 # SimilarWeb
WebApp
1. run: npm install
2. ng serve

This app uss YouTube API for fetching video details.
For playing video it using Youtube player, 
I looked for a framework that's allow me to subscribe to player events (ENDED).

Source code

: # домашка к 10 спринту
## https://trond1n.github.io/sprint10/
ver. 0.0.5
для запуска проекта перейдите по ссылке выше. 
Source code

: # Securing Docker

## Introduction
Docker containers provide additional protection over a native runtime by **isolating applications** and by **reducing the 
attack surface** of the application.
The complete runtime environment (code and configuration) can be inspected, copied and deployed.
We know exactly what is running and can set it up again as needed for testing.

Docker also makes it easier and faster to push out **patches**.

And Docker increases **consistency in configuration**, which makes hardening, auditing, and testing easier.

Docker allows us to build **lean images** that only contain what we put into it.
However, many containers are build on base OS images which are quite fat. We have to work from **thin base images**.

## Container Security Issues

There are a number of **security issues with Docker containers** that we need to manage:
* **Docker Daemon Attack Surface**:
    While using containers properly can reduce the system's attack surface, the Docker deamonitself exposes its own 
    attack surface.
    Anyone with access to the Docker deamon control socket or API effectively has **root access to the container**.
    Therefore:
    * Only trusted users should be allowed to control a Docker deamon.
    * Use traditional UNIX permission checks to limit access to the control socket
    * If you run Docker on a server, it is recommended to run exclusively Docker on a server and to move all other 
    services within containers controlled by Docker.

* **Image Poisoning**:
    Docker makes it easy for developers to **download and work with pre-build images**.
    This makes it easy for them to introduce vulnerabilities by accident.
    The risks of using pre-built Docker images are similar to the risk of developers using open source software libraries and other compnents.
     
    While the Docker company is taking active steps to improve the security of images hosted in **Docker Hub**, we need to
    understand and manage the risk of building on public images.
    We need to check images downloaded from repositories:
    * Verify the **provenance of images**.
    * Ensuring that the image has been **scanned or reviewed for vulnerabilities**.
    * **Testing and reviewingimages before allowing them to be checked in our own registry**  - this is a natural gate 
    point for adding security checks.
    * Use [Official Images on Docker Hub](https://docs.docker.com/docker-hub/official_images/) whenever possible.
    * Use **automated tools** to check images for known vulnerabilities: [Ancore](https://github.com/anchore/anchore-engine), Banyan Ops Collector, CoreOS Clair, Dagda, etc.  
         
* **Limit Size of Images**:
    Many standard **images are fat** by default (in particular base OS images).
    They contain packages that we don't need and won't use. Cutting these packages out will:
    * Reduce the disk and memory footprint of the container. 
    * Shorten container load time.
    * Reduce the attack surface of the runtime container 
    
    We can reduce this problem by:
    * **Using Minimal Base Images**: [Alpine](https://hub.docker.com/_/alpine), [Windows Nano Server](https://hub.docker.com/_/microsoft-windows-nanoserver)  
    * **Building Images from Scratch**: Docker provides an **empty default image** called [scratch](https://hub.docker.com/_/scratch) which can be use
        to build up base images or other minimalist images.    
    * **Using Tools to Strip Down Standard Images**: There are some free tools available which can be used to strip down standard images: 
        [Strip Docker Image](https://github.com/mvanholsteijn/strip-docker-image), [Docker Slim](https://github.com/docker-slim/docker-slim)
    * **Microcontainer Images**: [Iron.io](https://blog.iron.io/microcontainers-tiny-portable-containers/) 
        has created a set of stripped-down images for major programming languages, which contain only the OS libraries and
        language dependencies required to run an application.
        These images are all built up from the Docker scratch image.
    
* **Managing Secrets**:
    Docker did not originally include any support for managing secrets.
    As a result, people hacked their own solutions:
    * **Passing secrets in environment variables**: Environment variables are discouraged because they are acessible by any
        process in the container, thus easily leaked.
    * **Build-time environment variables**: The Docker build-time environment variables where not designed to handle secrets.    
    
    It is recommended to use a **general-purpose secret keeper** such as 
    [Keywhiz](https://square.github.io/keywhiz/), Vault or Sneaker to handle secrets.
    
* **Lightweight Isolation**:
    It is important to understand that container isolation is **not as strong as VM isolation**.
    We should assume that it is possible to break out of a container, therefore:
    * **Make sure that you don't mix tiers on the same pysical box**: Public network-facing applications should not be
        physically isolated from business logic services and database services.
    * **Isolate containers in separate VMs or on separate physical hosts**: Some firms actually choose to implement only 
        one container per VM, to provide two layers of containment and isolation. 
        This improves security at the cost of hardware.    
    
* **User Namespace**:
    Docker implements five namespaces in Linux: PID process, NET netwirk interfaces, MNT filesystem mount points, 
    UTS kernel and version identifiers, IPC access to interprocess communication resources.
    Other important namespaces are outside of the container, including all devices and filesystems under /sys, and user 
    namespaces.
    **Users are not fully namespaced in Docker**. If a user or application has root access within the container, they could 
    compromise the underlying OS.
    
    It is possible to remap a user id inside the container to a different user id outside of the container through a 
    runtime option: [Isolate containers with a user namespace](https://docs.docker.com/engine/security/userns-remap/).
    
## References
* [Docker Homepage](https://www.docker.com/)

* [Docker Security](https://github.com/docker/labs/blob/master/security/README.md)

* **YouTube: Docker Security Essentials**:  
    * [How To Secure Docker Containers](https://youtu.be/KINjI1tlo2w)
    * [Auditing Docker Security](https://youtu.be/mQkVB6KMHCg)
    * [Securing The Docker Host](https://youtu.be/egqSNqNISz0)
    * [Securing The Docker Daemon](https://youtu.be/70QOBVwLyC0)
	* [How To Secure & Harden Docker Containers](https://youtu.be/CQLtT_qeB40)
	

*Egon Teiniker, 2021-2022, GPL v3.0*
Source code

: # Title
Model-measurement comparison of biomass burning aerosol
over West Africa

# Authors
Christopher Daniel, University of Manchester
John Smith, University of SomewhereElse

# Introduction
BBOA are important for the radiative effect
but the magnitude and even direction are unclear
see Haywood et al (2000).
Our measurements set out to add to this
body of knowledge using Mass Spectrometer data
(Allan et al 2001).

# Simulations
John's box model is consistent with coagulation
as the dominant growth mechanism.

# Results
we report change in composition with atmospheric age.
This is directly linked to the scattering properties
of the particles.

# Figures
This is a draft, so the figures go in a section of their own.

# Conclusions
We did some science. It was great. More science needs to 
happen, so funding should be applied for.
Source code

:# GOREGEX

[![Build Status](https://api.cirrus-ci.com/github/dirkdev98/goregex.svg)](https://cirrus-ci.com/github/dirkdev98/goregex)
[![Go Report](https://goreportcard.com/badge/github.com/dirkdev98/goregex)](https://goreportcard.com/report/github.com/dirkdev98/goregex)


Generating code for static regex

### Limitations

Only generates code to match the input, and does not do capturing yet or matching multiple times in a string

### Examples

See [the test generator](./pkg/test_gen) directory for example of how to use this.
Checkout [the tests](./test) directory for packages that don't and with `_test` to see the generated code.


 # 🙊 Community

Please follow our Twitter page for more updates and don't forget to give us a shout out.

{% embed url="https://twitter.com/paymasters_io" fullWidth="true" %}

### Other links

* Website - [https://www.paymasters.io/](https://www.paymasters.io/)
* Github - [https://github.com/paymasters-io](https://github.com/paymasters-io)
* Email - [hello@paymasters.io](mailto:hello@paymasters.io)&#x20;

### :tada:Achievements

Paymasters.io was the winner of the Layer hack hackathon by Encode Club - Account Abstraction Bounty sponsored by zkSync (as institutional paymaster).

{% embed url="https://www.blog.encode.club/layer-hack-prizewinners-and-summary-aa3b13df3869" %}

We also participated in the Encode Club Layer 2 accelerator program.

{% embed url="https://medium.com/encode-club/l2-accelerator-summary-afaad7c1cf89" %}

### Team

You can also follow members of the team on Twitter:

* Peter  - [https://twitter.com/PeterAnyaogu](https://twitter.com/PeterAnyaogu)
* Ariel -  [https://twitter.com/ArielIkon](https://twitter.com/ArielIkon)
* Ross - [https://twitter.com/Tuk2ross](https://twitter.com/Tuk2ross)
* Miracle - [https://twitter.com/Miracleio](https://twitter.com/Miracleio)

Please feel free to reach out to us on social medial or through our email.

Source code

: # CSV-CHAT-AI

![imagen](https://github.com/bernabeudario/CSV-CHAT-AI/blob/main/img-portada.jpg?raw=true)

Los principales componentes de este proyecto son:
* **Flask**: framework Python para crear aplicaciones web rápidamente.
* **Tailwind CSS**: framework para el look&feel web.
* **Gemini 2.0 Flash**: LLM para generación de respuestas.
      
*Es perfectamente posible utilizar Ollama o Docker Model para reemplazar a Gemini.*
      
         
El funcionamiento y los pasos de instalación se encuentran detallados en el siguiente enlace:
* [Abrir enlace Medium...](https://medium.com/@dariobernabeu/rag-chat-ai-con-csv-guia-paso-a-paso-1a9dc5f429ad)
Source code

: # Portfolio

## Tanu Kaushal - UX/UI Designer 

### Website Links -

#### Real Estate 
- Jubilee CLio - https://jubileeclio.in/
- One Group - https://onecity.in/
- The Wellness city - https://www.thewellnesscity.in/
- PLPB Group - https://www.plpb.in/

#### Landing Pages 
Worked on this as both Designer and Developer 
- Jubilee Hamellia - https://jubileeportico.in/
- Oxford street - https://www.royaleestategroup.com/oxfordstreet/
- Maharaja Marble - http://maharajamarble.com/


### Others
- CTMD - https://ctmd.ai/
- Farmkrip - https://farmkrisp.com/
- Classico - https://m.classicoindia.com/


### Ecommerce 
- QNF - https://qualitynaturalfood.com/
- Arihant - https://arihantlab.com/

----

▸ **AIM OF THE EXERCISE**:
Examine the records and pull out every line where the string "what" occurs.

▸ **ANSWER BELOW**:
We know exactly what is running and can set it up again as needed for testing.
Docker allows us to build **lean images** that only contain what we put into it.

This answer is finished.